In this blog post I’ll describe some details of the installation process of a Rook-based Ceph cluster on the Kubernetes setup used by the Yaook project. I’ll attempt to use as little jargon as possible to make this post accessible to as many people as possible. Following the text through should be possible for anyone with „reasonable“ skills at linux command line, but, in case the reader has to do any additional troubleshooting, knowledge of the deployed technologies is probably required. I’ll assume conceptual familiarity with Ceph and Kubernetes (but hopefully not too much of the practical kind as I myself had that much of such when first doing this kind of setup). Let’s however start by quickly explaining the other two buzzwords thrown around in the first sentence: Rook and Yaook.
- Rook allows deploying storage solutions (such as Ceph) on Kubernetes. It uses operators for this.
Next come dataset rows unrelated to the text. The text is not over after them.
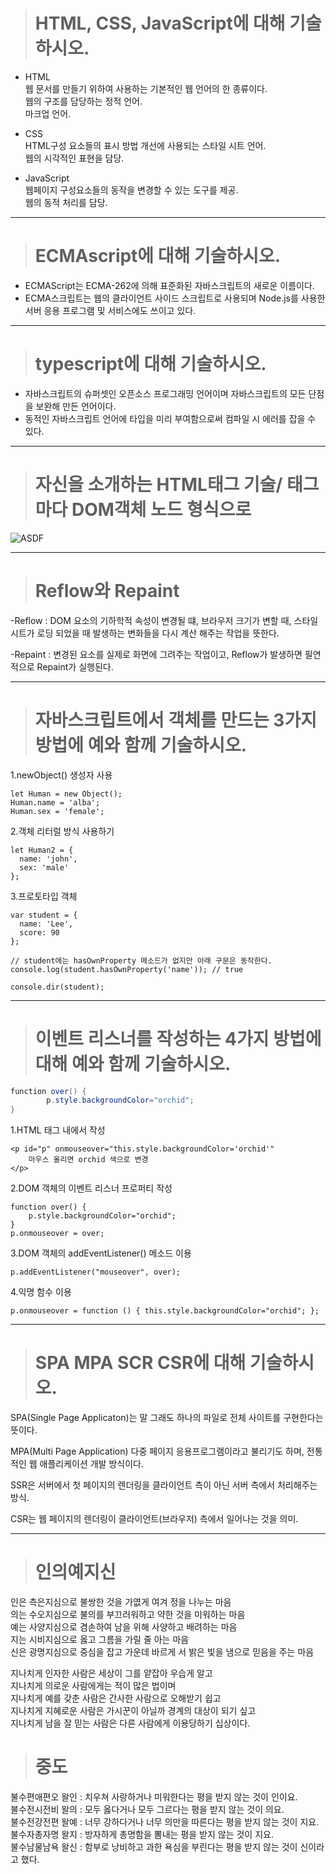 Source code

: ># HTML, CSS, JavaScript에 대해 기술하시오.
- HTML   
웹 문서를 만들기 위하여 사용하는 기본적인 웹 언어의 한 종류이다.      
웹의 구조를 담당하는 정적 언어.   
마크업 언어.   
   
- CSS   
HTML구성 요소들의 표시 방법 개선에 사용되는 스타일 시트 언어.     
웹의 시각적인 표현을 담당.

   
- JavaScript   
웹페이지 구성요소들의 동작을 변경할 수 있는 도구를 제공.   
웹의 동적 처리를 담당.

------------------------------------------------------

># ECMAscript에 대해 기술하시오.
- ECMAScript는 ECMA-262에 의해 표준화된 자바스크립트의 새로운 이름이다.   
- ECMA스크립트는 웹의 클라이언트 사이드 스크립트로 사용되며 Node.js를 사용한 서버 응용 프로그램 및 서비스에도 쓰이고 있다.   

------------------------------------------------------

># typescript에 대해 기술하시오.
- 자바스크립트의 슈퍼셋인 오픈소스 프로그래밍 언어이며 자바스크립트의 모든 단점을 보완해 만든 언어이다.   
- 동적인 자바스크립트 언어에 타입을 미리 부여함으로써 컴파일 시 에러를 잡을 수 있다.

-----------------------------------------------------

># 자신을 소개하는 HTML태그 기술/ 태그마다 DOM객체 노드 형식으로
![ASDF](https://user-images.githubusercontent.com/80075223/208042276-0ee09600-bf15-4d3e-8ebb-6764de80e362.JPG)

-----------------------------------------------------

># Reflow와 Repaint
-Reflow : DOM 요소의 기하학적 속성이 변경될 떄, 브라우저 크기가 변할 때, 스타일 시트가 로딩 되었을 때 발생하는 변화들을 다시 계산 해주는 작업을 뜻한다.   
   
-Repaint : 변경된 요소를 실제로 화면에 그려주는 작업이고, Reflow가 발생하면 필연적으로 Repaint가 실행된다.

-----------------------------------------------------

># 자바스크립트에서 객체를 만드는 3가지 방법에 예와 함께 기술하시오.   
1.newObject() 생성자 사용
```
let Human = new Object();
Human.name = 'alba';
Human.sex = 'female';
```
   
2.객체 리터럴 방식 사용하기
```
let Human2 = {
  name: 'john',
  sex: 'male'
};
```
   
3.프로토타입 객체
```
var student = {
  name: 'Lee',
  score: 90
};

// student에는 hasOwnProperty 메소드가 없지만 아래 구문은 동작한다.
console.log(student.hasOwnProperty('name')); // true

console.dir(student);
```

-----------------------------------------------------

># 이벤트 리스너를 작성하는 4가지 방법에 대해 예와 함께 기술하시오.
```java
function over() {
		p.style.backgroundColor="orchid";
}
```
1.HTML 태그 내에서 작성
```
<p id="p" onmouseover="this.style.backgroundColor='orchid'"
	마우스 올리면 orchid 색으로 변경
</p>
```   
   
2.DOM 객체의 이벤트 리스너 프로퍼티 작성
```
function over() {
	p.style.backgroundColor="orchid";
}
p.onmouseover = over;
```
   
3.DOM 객체의 addEventListener() 메소드 이용
```
p.addEventListener("mouseover", over);
```
   
4.익명 함수 이용
```
p.onmouseover = function () { this.style.backgroundColor="orchid"; }; 
```
-----------------------------------------------------

># SPA MPA SCR CSR에 대해 기술하시오.
SPA(Single Page Applicaton)는 말 그래도 하나의 파일로 전체 사이트를 구현한다는 뜻이다.   
   
MPA(Multi Page Application) 다중 페이지 응용프로그램이라고 불리기도 하며, 전통적인 웹 애플리케이션 개발 방식이다.   
   
SSR은 서버에서 첫 페이지의 렌더링을 클라이언트 측이 아닌 서버 측에서 처리해주는 방식.   
   
CSR는 웹 페이지의 렌더링이 클라이언트(브라우저) 측에서 일어나는 것을 의미.   

------------------------------------------------------

># 인의예지신 
인은 측은지심으로 불쌍한 것을 가엾게 여겨 정을 나누는 마음   
의는 수오지심으로 불의를 부끄러워하고 약한 것을 미워하는 마음   
예는 사양지심으로 겸손하여 남을 위해 사양하고 배려하는 마음   
지는 시비지심으로 옳고 그름을 가릴 줄 아는 마음   
신은 광명지심으로 중심을 잡고 가운데 바르게 서 밝은 빛을 냄으로 믿음을 주는 마음   
   
지나치게 인자한 사람은 세상이 그를 얕잡아 우습게 알고   
지나치게 의로운 사람에게는 적이 많은 법이며   
지나치게 예를 갖춘 사람은 간사한 사람으로 오해받기 쉽고   
지나치게 지혜로운 사람은 가시꾼이 아닐까 경계의 대상이 되기 싶고   
지나치게 남을 잘 믿는 사람은 다른 사람에게 이용당하기 십상이다.   

># 중도
불수편애편오 왈인 : 치우쳐 사랑하거나 미워한다는 평을 받지 않는 것이 인이요.   
불수전시전비 왈의 : 모두 옳다거나 모두 그르다는 평을 받지 않는 것이 의요.   
불수전강전편 왈예 : 너무 강하다거나 너무 의만을 따른다는 평을 받지 않는 것이 지요.   
불수자총자명 왈지 : 방자하게 총명함을 뽐내는 평을 받지 않는 것이 지요.   
불수남물남욕 왈신 : 함부로 낭비하고 과한 욕심을 부린다는 평을 받지 않는 것이 신이라고 했다.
- Yaook is short for yet-another-openstack-on-kubernetes ie. it is a project that offers Openstack running on Kubernetes. For the purpose of this blog post we are not too interested in the Openstack bit (so no need to bother yourself with it if you are unfamiliar), but the fact that the project has tooling that allows one to setup a Kubernetes cluster and Rook on top of it. I’ll shothand the Yaook kubernetes setup as yk8s for the rest of this post.
Why Bother with Ceph on Kubernetes?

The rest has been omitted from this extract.